* **WHAT THE EXERCISE ASKS**:
Since pictures do not belong in the copy, please repeat every record below exactly without them.
○ ○ ○ ○ ○ ○ ○
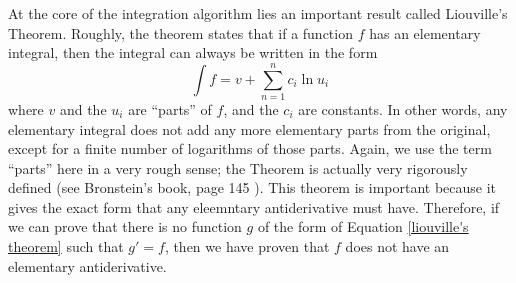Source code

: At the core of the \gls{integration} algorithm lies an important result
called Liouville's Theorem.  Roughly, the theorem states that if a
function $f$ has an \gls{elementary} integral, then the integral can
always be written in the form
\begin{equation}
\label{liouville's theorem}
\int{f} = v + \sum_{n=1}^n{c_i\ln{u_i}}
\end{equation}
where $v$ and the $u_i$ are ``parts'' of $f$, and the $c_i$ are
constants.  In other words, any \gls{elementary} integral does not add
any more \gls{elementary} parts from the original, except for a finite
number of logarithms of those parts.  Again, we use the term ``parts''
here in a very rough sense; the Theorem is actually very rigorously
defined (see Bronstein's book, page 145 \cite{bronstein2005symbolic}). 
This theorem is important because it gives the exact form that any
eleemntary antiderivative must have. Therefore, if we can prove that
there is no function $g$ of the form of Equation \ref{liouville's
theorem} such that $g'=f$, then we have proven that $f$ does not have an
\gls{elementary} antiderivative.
○ ○ ○ ○ ○ ○ ○
* **ANSWER FOR THIS EXERCISE**:
Source code

: At the core of the \gls{integration} algorithm lies an important result
called Liouville's Theorem.  Roughly, the theorem states that if a
function $f$ has an \gls{elementary} integral, then the integral can
always be written in the form
\begin{equation}
\label{liouville's theorem}
\int{f} = v + \sum_{n=1}^n{c_i\ln{u_i}}
\end{equation}
where $v$ and the $u_i$ are ``parts'' of $f$, and the $c_i$ are
constants.  In other words, any \gls{elementary} integral does not add
any more \gls{elementary} parts from the original, except for a finite
number of logarithms of those parts.  Again, we use the term ``parts''
here in a very rough sense; the Theorem is actually very rigorously
defined (see Bronstein's book, page 145 \cite{bronstein2005symbolic}). 
This theorem is important because it gives the exact form that any
eleemntary antiderivative must have. Therefore, if we can prove that
there is no function $g$ of the form of Equation \ref{liouville's
theorem} such that $g'=f$, then we have proven that $f$ does not have an
\gls{elementary} antiderivative.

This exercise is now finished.